After the initial assessment, patients were followed up for an average of 41 mo (range 0.8 to 70.0 mo). During the follow-up, fatal cardiovascular events (myocardial infarction, electrocardiogram-documented arrhythmia, heart failure, stroke, and other thrombotic events except for arteriovenous fistula thromboses) and death were recorded accurately. Each death was reviewed and assigned an underlying cause by a panel of five physicians. As a part of the review process, all available medical information about each death was collected. This information always included study and hospitalization records. In the case of an out-of-hospital death, family members were interviewed by telephone for better ascertainment of the circumstances surrounding death.

Laboratory Measurements

Blood sampling was performed after an overnight fast between 8:00 a.m. and 10:00 a.m. always during a midweek nondialysis day for HD patients and at empty abdomen for CAPD patients. After 20 to 30 min of quiet resting in semirecumbent position, samples were taken into chilled EDTA Vacutainers, placed immediately on ice, and centrifuged within 30 min at −4°C, and the plasma was stored at −80°C before assay. Serum lipids, albumin, calcium, phosphate, and hemoglobin measurements were made using standard methods in the routine clinical laboratory. The plasma concentrations of asymmetric dimethylarginine and homocysteine were determined as reported elsewhere (4,5). Serum CRP was measured by using a commercially available kit (immunonephelometric method, lower limit of detection 3.5 mg/L; Behring, Scoppito, L’Aquila, Italy). Serum levels of IL-6, IL-1β, IL-18, and TNF-α were measured by ELISA with the use of Quantikine High Sensitivity kits (intra-assay coefficient of variation for these substances 1.6 to 10%; interassay coefficient of variation 3.3 to 10.2%; R&D Systems, Minneapolis, MN).

Statistical Analyses

Data are reported as mean ± SD (normally distributed data), median, and interquartile range (nonnormally distributed data) or as percentage frequency, and comparisons among groups were made by a P for trend. The combined prognostic power of inflammatory proteins (inflammatory burden) for all-cause mortality was analyzed by a score that was calculated as the sum of five biomarkers (CRP, IL-1β, IL-6, IL-18, and TNF-α), each defined in categorical terms (1 = third tertile of the corresponding data distribution; 0 = others two tertiles). We used the third tertile of each biomarker because in a previous article, this functional form of variable provided adequate risk stratification in the same dialysis cohort (1). We constructed six separate Cox models on the basis of either the inflammation score or inflammation biomarkers considered individually. These models included all covariates that were associated to all-cause death with P < 0.10 at univariate Cox regression analysis as well as variables that resulted to be associated with the inflammatory score with P < 0.10 at univariate analysis (Table 1). The treatment modality (HD/CAPD) was always introduced into these Cox models. The Cox models then were compared by using the −2 log likelihood test (6). Furthermore, we performed an alternative analysis by the Bayesian approach (i.e., by comparing the areas under the receiver operating characteristic [ROC] curves of the combined inflammatory load with that of IL-6 in the prediction of death [7]).

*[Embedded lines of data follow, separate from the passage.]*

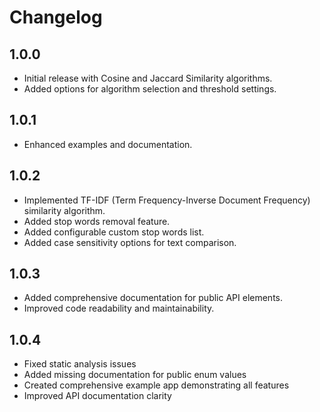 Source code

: # Changelog

## 1.0.0

- Initial release with Cosine and Jaccard Similarity algorithms.
- Added options for algorithm selection and threshold settings.

## 1.0.1

- Enhanced examples and documentation.

## 1.0.2

- Implemented TF-IDF (Term Frequency-Inverse Document Frequency) similarity algorithm.
- Added stop words removal feature.
- Added configurable custom stop words list.
- Added case sensitivity options for text comparison.

## 1.0.3

- Added comprehensive documentation for public API elements.
- Improved code readability and maintainability.

## 1.0.4

- Fixed static analysis issues
- Added missing documentation for public enum values
- Created comprehensive example app demonstrating all features
- Improved API documentation clarity
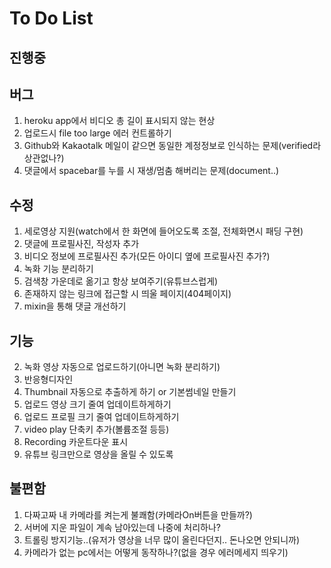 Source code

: # To Do List

## 진행중

## 버그

1. heroku app에서 비디오 총 길이 표시되지 않는 현상
2. 업로드시 file too large 에러 컨트롤하기
3. Github와 Kakaotalk 메일이 같으면 동일한 계정정보로 인식하는 문제(verified라 상관없나?)
4. 댓글에서 spacebar를 누를 시 재생/멈춤 해버리는 문제(document..)

## 수정

1. 세로영상 지원(watch에서 한 화면에 들어오도록 조절, 전체화면시 패딩 구현)
1. 댓글에 프로필사진, 작성자 추가
1. 비디오 정보에 프로필사진 추가(모든 아이디 옆에 프로필사진 추가?)
1. 녹화 기능 분리하기
1. 검색창 가운데로 옮기고 항상 보여주기(유튜브스럽게)
1. 존재하지 않는 링크에 접근할 시 띄울 페이지(404페이지)
1. mixin을 통해 댓글 개선하기

## 기능

2. 녹화 영상 자동으로 업로드하기(아니면 녹화 분리하기)
1. 반응형디자인
1. Thumbnail 자동으로 추출하게 하기 or 기본썸네일 만들기
1. 업로드 영상 크기 줄여 업데이트하게하기
1. 업로드 프로필 크기 줄여 업데이트하게하기
1. video play 단축키 추가(볼륨조절 등등)
1. Recording 카운트다운 표시
1. 유튜브 링크만으로 영상을 올릴 수 있도록

## 불편함

1. 다짜고짜 내 카메라를 켜는게 불쾌함(카메라On버튼을 만들까?)
2. 서버에 지운 파일이 계속 남아있는데 나중에 처리하나?
3. 트롤링 방지기능..(유저가 영상을 너무 많이 올린다던지.. 돈나오면 안되니까)
4. 카메라가 없는 pc에서는 어떻게 동작하나?(없을 경우 에러메세지 띄우기)
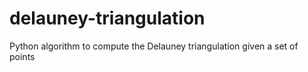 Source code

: # delauney-triangulation
Python algorithm to compute the Delauney triangulation given a set of points
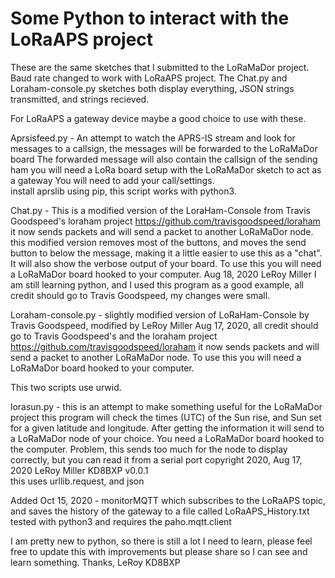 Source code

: # Some Python to interact with the LoRaAPS project

These are the same sketches that I submitted to the LoRaMaDor project. Baud rate changed to work with LoRaAPS project. The Chat.py and Loraham-console.py sketches both display everything, JSON strings transmitted, and strings recieved.  

For LoRaAPS a gateway device maybe a good choice to use with these.  

Aprsisfeed.py - An attempt to watch the APRS-IS stream and look for messages to a callsign, the messages will be forwarded to the LoRaMaDor board The forwarded message will also contain the callsign of the sending ham you will need a LoRa board setup with the LoRaMaDor sketch to act as a gateway You will need to add your call/settings.   
install aprslib using pip, this script works with python3.

Chat.py - This is a modified version of the LoraHam-Console from Travis Goodspeed's loraham project https://github.com/travisgoodspeed/loraham it now sends packets and will send a packet to another LoRaMaDor node. this modified version removes most of the buttons, and moves the send button to below the message, making it a little easier to use this as a "chat". It will also show the verbose output of your board. To use this you will need a LoRaMaDor board hooked to your computer. Aug 18, 2020 LeRoy Miller I am still learning python, and I used this program as a good example, all credit should go to Travis Goodspeed, my changes were small.  

Loraham-console.py - slightly modified version of LoRaHam-Console by Travis Goodspeed, modified by LeRoy Miller Aug 17, 2020, all credit should go to Travis Goodspeed's and the loraham project https://github.com/travisgoodspeed/loraham it now sends packets and will send a packet to another LoRaMaDor node. To use this you will need a LoRaMaDor board hooked to your computer.  

This two scripts use urwid.  

lorasun.py - this is an attempt to make something useful for the LoRaMaDor project this program will check the times (UTC) of the Sun rise, and Sun set for a given latitude and longitude. After getting the information it will send to a LoRaMaDor node of your choice. You need a LoRaMaDor board hooked to the computer. Problem, this sends too much for the node to display correctly, but you can read it from a serial port copyright 2020, Aug 17, 2020 LeRoy Miller KD8BXP v0.0.1  
this uses urllib.request, and json  

Added Oct 15, 2020 - monitorMQTT which subscribes to the LoRaAPS topic, and saves the history of the gateway to a file called LoRaAPS_History.txt tested with python3 and requires the paho.mqtt.client   

I am pretty new to python, so there is still a lot I need to learn, please feel free to update this with improvements but please share so I can see and learn something. Thanks, LeRoy KD8BXP  

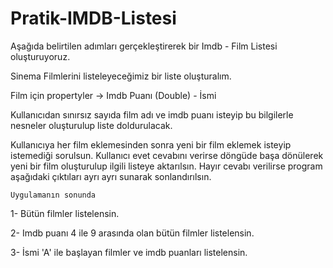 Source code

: # Pratik-IMDB-Listesi

Aşağıda belirtilen adımları gerçekleştirerek bir Imdb - Film Listesi oluşturuyoruz.

Sinema Filmlerini listeleyeceğimiz bir liste oluşturalım.

Film için propertyler -> Imdb Puanı (Double) - İsmi 

Kullanıcıdan sınırsız sayıda film adı ve imdb puanı isteyip bu bilgilerle nesneler oluşturulup liste doldurulacak.

 Kullanıcıya her film eklemesinden sonra yeni bir film eklemek isteyip istemediği sorulsun. Kullanıcı evet cevabını verirse döngüde başa dönülerek yeni bir film oluşturulup ilgili listeye aktarılsın. Hayır cevabı verilirse program aşağıdaki çıktıları ayrı ayrı sunarak sonlandırılsın.

    Uygulamanın sonunda

1- Bütün filmler listelensin.

2- Imdb puanı 4 ile 9 arasında olan bütün filmler listelensin.

3- İsmi 'A' ile başlayan filmler ve imdb puanları listelensin.
 
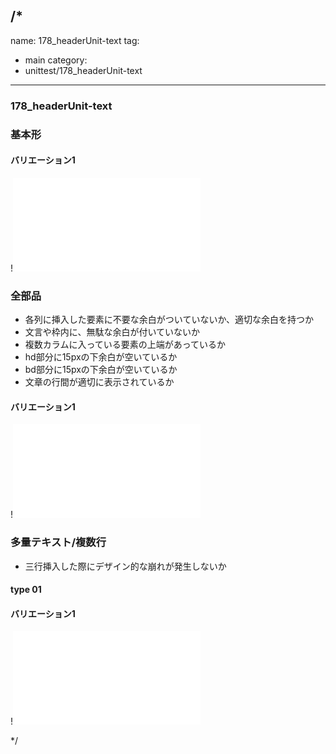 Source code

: /*
---
name: 178_headerUnit-text
tag:
  - main
category:
  - unittest/178_headerUnit-text
---

### 178_headerUnit-text
### 基本形

#### バリエーション1

!![178_headerUnit-text_01basic_1.html](./html/178_headerUnit-text/178_headerUnit-text_01basic_1.html)

### 全部品
- 各列に挿入した要素に不要な余白がついていないか、適切な余白を持つか
- 文言や枠内に、無駄な余白が付いていないか
- 複数カラムに入っている要素の上端があっているか
- hd部分に15pxの下余白が空いているか
- bd部分に15pxの下余白が空いているか
- 文章の行間が適切に表示されているか

#### バリエーション1

!![178_headerUnit-text_02all_1.html](./html/178_headerUnit-text/178_headerUnit-text_02all_1.html)

### 多量テキスト/複数行
- 三行挿入した際にデザイン的な崩れが発生しないか

#### type 01
#### バリエーション1

!![178_headerUnit-text_d03manyText_01_1.html](./html/178_headerUnit-text/178_headerUnit-text_d03manyText_01_1.html)

*/
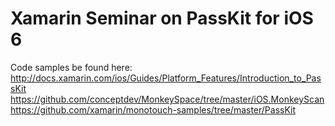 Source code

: Xamarin Seminar on PassKit for iOS 6
====================================

Code samples be found here: 
http://docs.xamarin.com/ios/Guides/Platform_Features/Introduction_to_PassKit
https://github.com/conceptdev/MonkeySpace/tree/master/iOS.MonkeyScan
https://github.com/xamarin/monotouch-samples/tree/master/PassKit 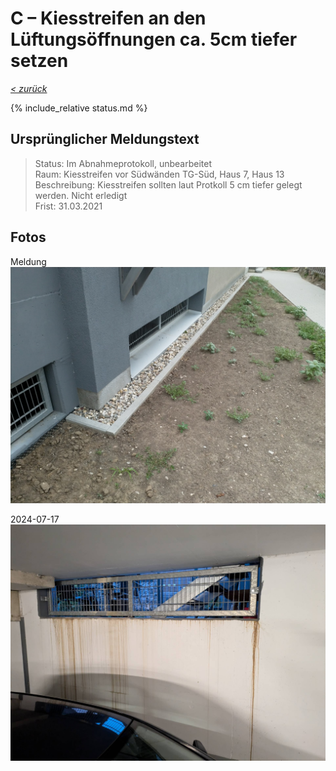 # C &ndash; Kiesstreifen an den Lüftungsöffnungen ca. 5cm tiefer setzen

_[&lt; zurück](../../index.md)_

{% include_relative status.md %}

## Ursprünglicher Meldungstext

> Status: Im Abnahmeprotokoll, unbearbeitet\
> Raum: Kiesstreifen vor Südwänden TG-Süd, Haus 7, Haus 13\
> Beschreibung: Kiesstreifen sollten laut Protkoll 5 cm tiefer gelegt werden. Nicht erledigt\
> Frist: 31.03.2021

## Fotos

Meldung
![](Meldung.jpg)

2024-07-17
![](20240717_194232493_small.jpg) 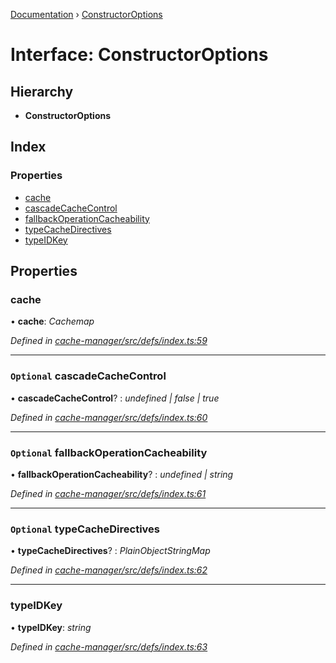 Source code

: [Documentation](../README.md) › [ConstructorOptions](constructoroptions.md)

# Interface: ConstructorOptions

## Hierarchy

* **ConstructorOptions**

## Index

### Properties

* [cache](constructoroptions.md#cache)
* [cascadeCacheControl](constructoroptions.md#optional-cascadecachecontrol)
* [fallbackOperationCacheability](constructoroptions.md#optional-fallbackoperationcacheability)
* [typeCacheDirectives](constructoroptions.md#optional-typecachedirectives)
* [typeIDKey](constructoroptions.md#typeidkey)

## Properties

###  cache

• **cache**: *Cachemap*

*Defined in [cache-manager/src/defs/index.ts:59](https://github.com/badbatch/graphql-box/blob/27a200e/packages/cache-manager/src/defs/index.ts#L59)*

___

### `Optional` cascadeCacheControl

• **cascadeCacheControl**? : *undefined | false | true*

*Defined in [cache-manager/src/defs/index.ts:60](https://github.com/badbatch/graphql-box/blob/27a200e/packages/cache-manager/src/defs/index.ts#L60)*

___

### `Optional` fallbackOperationCacheability

• **fallbackOperationCacheability**? : *undefined | string*

*Defined in [cache-manager/src/defs/index.ts:61](https://github.com/badbatch/graphql-box/blob/27a200e/packages/cache-manager/src/defs/index.ts#L61)*

___

### `Optional` typeCacheDirectives

• **typeCacheDirectives**? : *PlainObjectStringMap*

*Defined in [cache-manager/src/defs/index.ts:62](https://github.com/badbatch/graphql-box/blob/27a200e/packages/cache-manager/src/defs/index.ts#L62)*

___

###  typeIDKey

• **typeIDKey**: *string*

*Defined in [cache-manager/src/defs/index.ts:63](https://github.com/badbatch/graphql-box/blob/27a200e/packages/cache-manager/src/defs/index.ts#L63)*
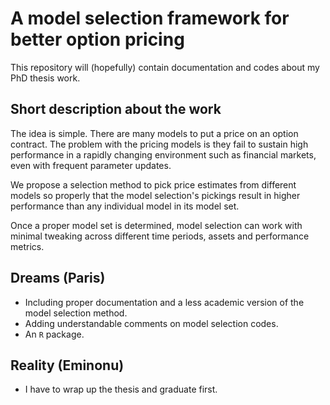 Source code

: # A model selection framework for better option pricing

This repository will (hopefully) contain documentation and codes about my PhD thesis work. 

## Short description about the work

The idea is simple. There are many models to put a price on an option contract. The problem with the pricing  models is they fail to sustain high performance in a rapidly changing environment such as financial markets, even with frequent parameter updates. 

We propose a selection method to pick price estimates from different models so properly that the model selection's pickings result in higher performance than any individual model in its model set.

Once a proper model set is determined, model selection can work with minimal tweaking across different time periods, assets and performance metrics.

## Dreams (Paris)

- Including proper documentation and a less academic version of the model selection method.
- Adding understandable comments on model selection codes.
- An `R` package.

## Reality (Eminonu)

- I have to wrap up the thesis and graduate first.
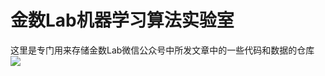 # 金数Lab机器学习算法实验室
这里是专门用来存储金数Lab微信公众号中所发文章中的一些代码和数据的仓库
![]( /Users/heqing/Desktop/金数lab_QRcode.jpg)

Hazard ratios and their 95% confidence intervals were calculated with the use of the estimated regression coefficients and their standard errors in the Cox regression analysis. All calculations were made using a standard statistical package (SPSS for Windows Version 9.0.1; SPSS, Chicago, IL).

Overall Inflammatory Burden and Mortality: −2 Log-Likelihood Statistics

During the follow-up period, 112 patients died, 65 of them (58% of total deaths) of cardiovascular causes. The independent prognostic value of overall inflammation burden for all-cause mortality was analyzed in a multiple Cox regression analysis that adjusted for a series of traditional and nontraditional risk factors. In this analysis, the hazard ratios of all-cause mortality increased in a dose-response manner according to the number of altered (third tertile) biomarkers so that the relative risks of patients who were exposed to one, two, three, and four or more increased levels of these inflammatory proteins were 1.48, 1.64, 2.76, and 3.05 times higher, respectively, than in those in the reference category (Table 2). However, the explained variation in mortality that was attributable to overall inflammatory burden was marginally (P = 0.06) higher than that provided by IL-6 (9.1 versus 6.1%; P = 0.06), which by far resulted to be the biomarker that showed the highest (P < 0.01) prognostic power for death (CRP +3.0%; IL-18 +2.9%; IL-1β +0.5%; and TNF-α +0.5%).

ROC Curves Analysis

The prediction power for mortality of overall inflammation burden and of IL-6 was compared further by the analysis of ROC curves. By this approach, the areas under the corresponding ROC curves both were significantly superior to the threshold of diagnostic indifference (P = 0.03 and P = 0.04, respectively) but identical between them (0.59 ± 0.04 versus 0.59 ± 0.04).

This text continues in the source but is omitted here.